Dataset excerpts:
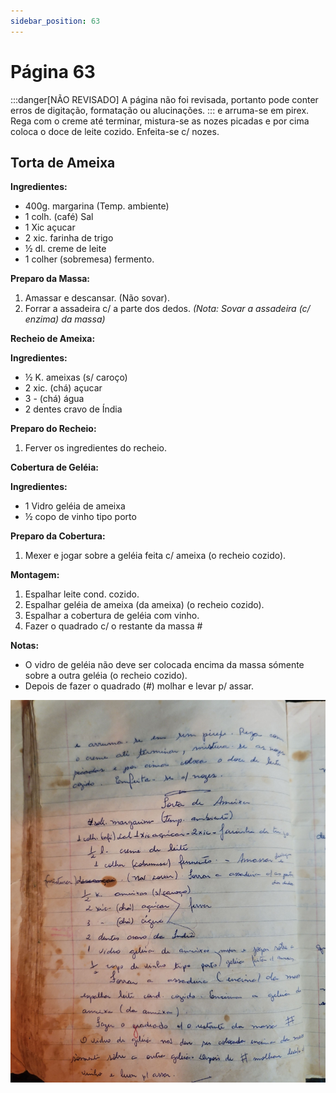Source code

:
 ```yaml
---
sidebar_position: 63
---
```

# Página 63
:::danger[NÃO REVISADO]
A página não foi revisada, portanto pode conter erros de digitação, formatação ou alucinações.
:::
e arruma-se em pirex. Rega com o creme até terminar, mistura-se as nozes picadas e por cima coloca o doce de leite cozido. Enfeita-se c/ nozes.

## Torta de Ameixa

**Ingredientes:**

- 400g. margarina (Temp. ambiente)
- 1 colh. (café) Sal
- 1 Xic açucar
- 2 xic. farinha de trigo
- ½ dl. creme de leite
- 1 colher (sobremesa) fermento.

**Preparo da Massa:**

1.  Amassar e descansar. (Não sovar).
2.  Forrar a assadeira c/ a parte dos dedos.
    *(Nota: Sovar a assadeira (c/ enzima) da massa)*

**Recheio de Ameixa:**

**Ingredientes:**

- ½ K. ameixas (s/ caroço)
- 2 xic. (chá) açucar
- 3 - (chá) água
- 2 dentes cravo de Índia

**Preparo do Recheio:**

1.  Ferver os ingredientes do recheio.

**Cobertura de Geléia:**

**Ingredientes:**

- 1 Vidro geléia de ameixa
- ½ copo de vinho tipo porto

**Preparo da Cobertura:**

1.  Mexer e jogar sobre a geléia feita c/ ameixa (o recheio cozido).

**Montagem:**

1.  Espalhar leite cond. cozido.
2.  Espalhar geléia de ameixa (da ameixa) (o recheio cozido).
3.  Espalhar a cobertura de geléia com vinho.
4.  Fazer o quadrado c/ o restante da massa #

**Notas:**

- O vidro de geléia não deve ser colocada encima da massa sómente sobre a outra geléia (o recheio cozido).
- Depois de fazer o quadrado (#) molhar e levar p/ assar.

![imagem base](./images/page_63.png)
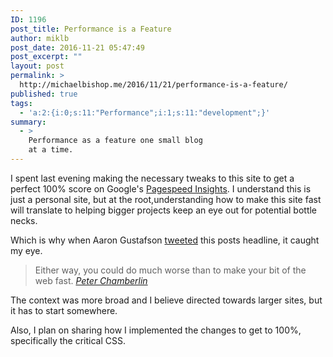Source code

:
 ```yaml
---
ID: 1196
post_title: Performance is a Feature
author: miklb
post_date: 2016-11-21 05:47:49
post_excerpt: ""
layout: post
permalink: >
  http://michaelbishop.me/2016/11/21/performance-is-a-feature/
published: true
tags:
  - 'a:2:{i:0;s:11:"Performance";i:1;s:11:"development";}'
summary:
  - >
    Performance as a feature one small blog
    at a time.
---
```

I spent last evening making the necessary tweaks to this site to get a perfect 100% score on Google's
[Pagespeed Insights](https://developers.google.com/speed/pagespeed/insights/). I understand this is just a personal site, but at the root,understanding how to make this site fast will translate to helping bigger projects keep an eye out for potential bottle necks.

Which is why when Aaron Gustafson [tweeted](https://twitter.com/AaronGustafson/status/724448660076027904) this posts headline, it caught my eye.

<blockquote>
Either way, you could do much worse than to make your bit of the web fast.
<cite><a href="https://peterchamberlin.com/fast.php">Peter Chamberlin</a></cite></blockquote>

The context was more broad and I believe directed towards larger sites, but it has to start somewhere.

Also, I plan on sharing how I implemented the changes to get to 100%, specifically the critical CSS.


<a href="https://brid.gy/publish/twitter"></a>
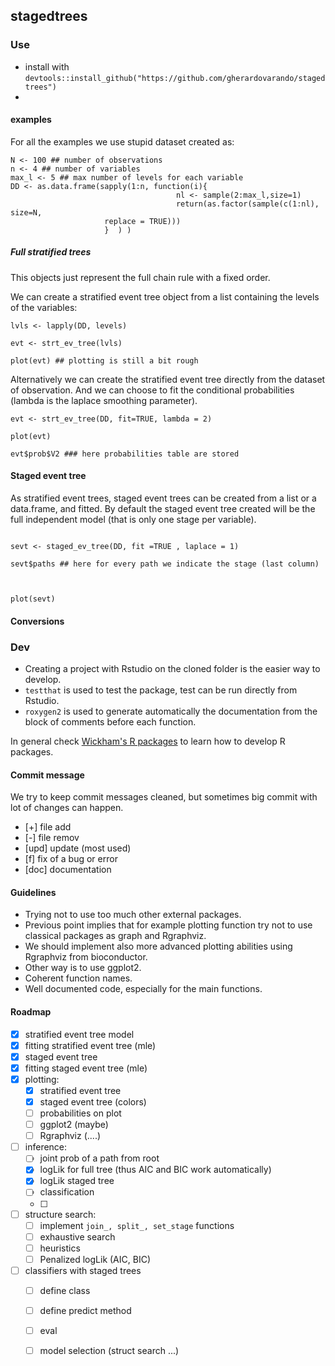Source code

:## stagedtrees 

### Use

- install with
  `devtools::install_github("https://github.com/gherardovarando/stagedtrees")`
- 


#### examples

For all the examples we use stupid dataset created as:

```
N <- 100 ## number of observations
n <- 4 ## number of variables
max_l <- 5 ## max number of levels for each variable
DD <- as.data.frame(sapply(1:n, function(i){
                                     nl <- sample(2:max_l,size=1)
                                     return(as.factor(sample(c(1:nl), size=N,
				     replace = TRUE)))
				     }  ) )
```

##### Full stratified trees 

This objects just represent the full chain rule with a fixed order.

We can create a stratified event tree object from a list containing the
levels of the variables:
``` 
lvls <- lapply(DD, levels)

evt <- strt_ev_tree(lvls)

plot(evt) ## plotting is still a bit rough 
```

Alternatively we can create the stratified event tree directly from the
dataset of observation. And we can choose to fit the conditional
probabilities (lambda is the laplace smoothing parameter).

```
evt <- strt_ev_tree(DD, fit=TRUE, lambda = 2)

plot(evt)

evt$prob$V2 ### here probabilities table are stored

```


#### Staged event tree

As stratified event trees, staged event trees can be created from a list or
a data.frame, and fitted. By default the staged event tree created will be
the full independent model (that is only one stage per variable). 

```

sevt <- staged_ev_tree(DD, fit =TRUE , laplace = 1)

sevt$paths ## here for every path we indicate the stage (last column)



plot(sevt)
```

#### Conversions





### Dev

- Creating a project with Rstudio on the cloned folder is the easier way to
develop. 
- `testthat` is used to test the package, test can be run directly from
Rstudio.
- `roxygen2` is used to generate automatically the documentation from the
  block of comments before each function.

In general check [Wickham's R packages](http://r-pkgs.had.co.nz/) to learn
how to develop R packages. 


####  Commit message

We try to keep commit messages cleaned, but sometimes big commit with lot of
changes can happen. 

- [+] file add 
- [-] file remov
- [upd] update (most used)
- [f] fix of a bug or error
- [doc] documentation

#### Guidelines

- Trying not to use too much other external packages.
- Previous point implies that for example plotting function try not to use
  classical packages as graph and Rgraphviz. 
- We should implement also more advanced plotting abilities using Rgraphviz
  from bioconductor. 
- Other way is to use ggplot2. 
- Coherent function names. 
- Well documented code, especially for the main functions.

#### Roadmap 

- [x] stratified event tree model 
- [x] fitting stratified event tree (mle)
- [x] staged event tree
- [x] fitting staged event tree (mle)
- [x] plotting: 
    * [x] stratified event tree
    * [x] staged event tree (colors)
    * [ ] probabilities on plot
    * [ ] ggplot2 (maybe) 
    * [ ] Rgraphviz (....) 
- [ ] inference:
    * [ ] joint prob of a path from root 
    * [x] logLik for full tree (thus AIC and BIC work automatically)
    * [x] logLik staged tree 
    * [ ] classification 
    * [ ] 
- [ ] structure search:
    * [ ] implement ``join_, split_, set_stage`` functions
    * [ ] exhaustive search 
    * [ ] heuristics
    * [ ] Penalized logLik (AIC, BIC)
- [ ] classifiers with staged trees 
    * [ ] define class 
    * [ ] define predict method
    * [ ] eval 
    * [ ] model selection (struct search ...)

◆ **Problem**: Your task is to restate, word for word, the line with "[ ] implement" and all lines after it, ending with the last line of the data.

◆ **Exercise solution**:
    * [ ] implement ``join_, split_, set_stage`` functions
    * [ ] exhaustive search 
    * [ ] heuristics
    * [ ] Penalized logLik (AIC, BIC)
- [ ] classifiers with staged trees 
    * [ ] define class 
    * [ ] define predict method
    * [ ] eval 
    * [ ] model selection (struct search ...)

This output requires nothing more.